A partir del siglo XII, se hace un esfuerzo de selección para delimitar
los gestos sacramentales más nucleares. Por fin, el Concilio de Trento define
los siete sacramentos no de manera arbitraria sino articulándolos en torno a
los ejes fundamentales de la vida o los momentos claves de la vida cristiana.
Los
sacramentos son, por lo tanto, la concreción y actualización de lo que es la
Iglesia: sacramento de Cristo, el cual es, a su vez, Sacramento de Dios. Cuando
celebramos o vivimos un sacramento, realizamos un gesto humano al que le damos
sentido desde la fe; realizamos ese gesto no de manera privada a nuestro
arbitrio, sino de manera eclesial, dentro de la Iglesia sacramento de
Jesucristo; y así nos encontramos con Cristo que es el gran Sacramento que nos
lleva al encuentro con Dios. Por lo tanto, lo primero es realizar un gesto
humano que encierra una fuerza expresiva importante: una comida (Eucaristía),
un gesto de perdón (Penitencia), una entrega mutua de dos personas
(Matrimonio).
En
segundo lugar, ese gesto humano tiene sentido cuando es vivido desde la fe. Los
sacramentos suponen fe. Sin la fe, el sacramento no dice nada, no habla nada.

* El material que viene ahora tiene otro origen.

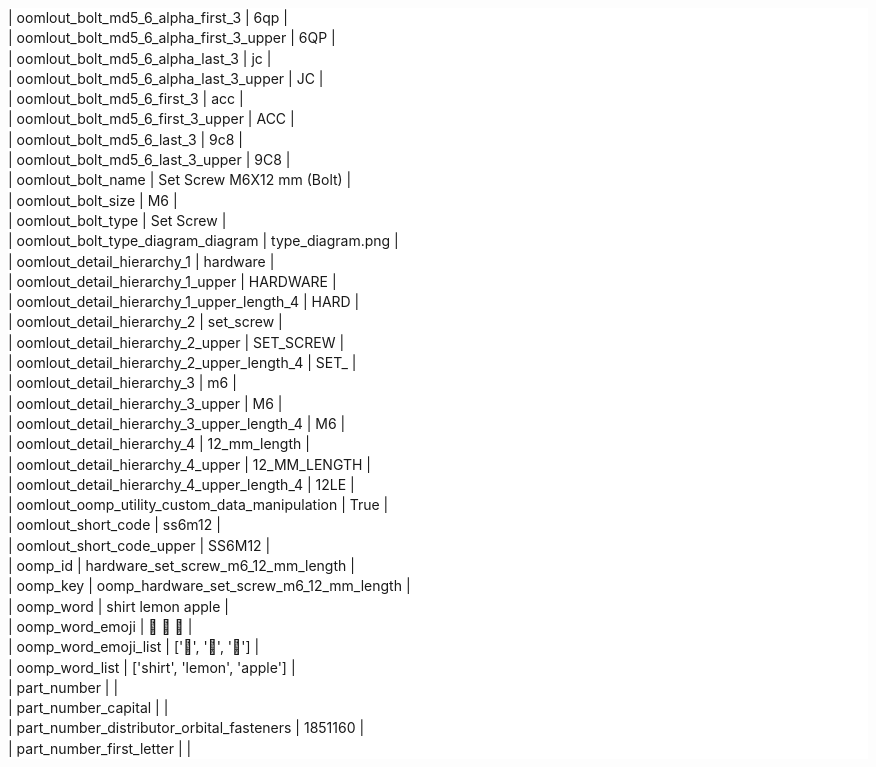 | oomlout_bolt_md5_6_alpha_first_3 | 6qp |  
| oomlout_bolt_md5_6_alpha_first_3_upper | 6QP |  
| oomlout_bolt_md5_6_alpha_last_3 | jc |  
| oomlout_bolt_md5_6_alpha_last_3_upper | JC |  
| oomlout_bolt_md5_6_first_3 | acc |  
| oomlout_bolt_md5_6_first_3_upper | ACC |  
| oomlout_bolt_md5_6_last_3 | 9c8 |  
| oomlout_bolt_md5_6_last_3_upper | 9C8 |  
| oomlout_bolt_name | Set Screw M6X12 mm  (Bolt) |  
| oomlout_bolt_size | M6 |  
| oomlout_bolt_type | Set Screw |  
| oomlout_bolt_type_diagram_diagram | type_diagram.png |  
| oomlout_detail_hierarchy_1 | hardware |  
| oomlout_detail_hierarchy_1_upper | HARDWARE |  
| oomlout_detail_hierarchy_1_upper_length_4 | HARD |  
| oomlout_detail_hierarchy_2 | set_screw |  
| oomlout_detail_hierarchy_2_upper | SET_SCREW |  
| oomlout_detail_hierarchy_2_upper_length_4 | SET_ |  
| oomlout_detail_hierarchy_3 | m6 |  
| oomlout_detail_hierarchy_3_upper | M6 |  
| oomlout_detail_hierarchy_3_upper_length_4 | M6 |  
| oomlout_detail_hierarchy_4 | 12_mm_length |  
| oomlout_detail_hierarchy_4_upper | 12_MM_LENGTH |  
| oomlout_detail_hierarchy_4_upper_length_4 | 12LE |  
| oomlout_oomp_utility_custom_data_manipulation | True |  
| oomlout_short_code | ss6m12 |  
| oomlout_short_code_upper | SS6M12 |  
| oomp_id | hardware_set_screw_m6_12_mm_length |  
| oomp_key | oomp_hardware_set_screw_m6_12_mm_length |  
| oomp_word | shirt lemon apple |  
| oomp_word_emoji | :shirt: :lemon: :apple: |  
| oomp_word_emoji_list | [':shirt:', ':lemon:', ':apple:'] |  
| oomp_word_list | ['shirt', 'lemon', 'apple'] |  
| part_number |  |  
| part_number_capital |  |  
| part_number_distributor_orbital_fasteners | 1851160 |  
| part_number_first_letter |  |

Los sacramentos realizados sin fe se convierten en ceremonias vacías, ritos
sociales, gestos ridículos.
En tercer
lugar, ese gesto vivido desde la fe no es algo individual o privado, ni
siquiera de un grupo particular. Cada sacramento es una toma de contacto, una
inserción en la Iglesia, un gesto eclesial, pues sólo la gran comunidad
eclesial es el sacramento de Jesucristo.
En cuarto
lugar, esos sacramentos no son ritos muertos sino gestos de encuentro personal
con Cristo que es el gran Sacramento que nos lleva a Dios. Cada sacramento
según su modalidad nos pone en contacto con Jesucristo y por medio de él con
Dios. Es Cristo el que perdona, Cristo el que alimenta, Cristo el que une en el
amor.
6. El sacramento
del Matrimonio
Después
de este recorrido ciertamente un poco largo, estamos preparados para comprender
mejor qué es vivir el Matrimonio como sacramento y cuál es la riqueza y las posibilidades
que ofrece el matrimonio cristiano.
6.1. Proyecto de
vida matrimonial
Lo
primero que hacen los novios cristianos, como cualquier otra pareja, es
comprometerse a una vida matrimonial. Este proyecto de vida es la base humana
del sacramento, el gesto que va a ser sacramentalizado desde la fe.
Por
tanto, los novios se comprometen a compartir sexualmente su vida, como
expresión de un amor mutuo que exige fidelidad, como una realidad que desean
sea reconocida socialmente y como una comunidad de amor abierta a la
fecundidad. La base humana del sacramento del matrimonio no son unos elementos
materiales (como el pan y el vino de la Eucaristía), no es un gesto exterior
(como el lavado con agua del bautismo), sino la misma vida de los nuevos
esposos, su entrega mutua, su encuentro amoroso. Es esta vida matrimonial la
que va a convertirse en signo, en sacramento cristiano.
6.2. El Matrimonio,
sacramento del amor de Dios
Lo nuevo
y original de los novios cristianos es que, animados por su fe cristiana, se
comprometen a vivir su matrimonio como signo, como expresión, manifestación o «sacramento» del amor de Dios que se nos ha
revelado en Cristo. Al casarse en Cristo, los novios cristianos dicen
públicamente a toda la comunidad cristiana lo siguiente: «Nosotros queremos vivir nuestro amor matrimonial como un
signo, una manifestación, una encarnación, un sacramento del amor de Dios.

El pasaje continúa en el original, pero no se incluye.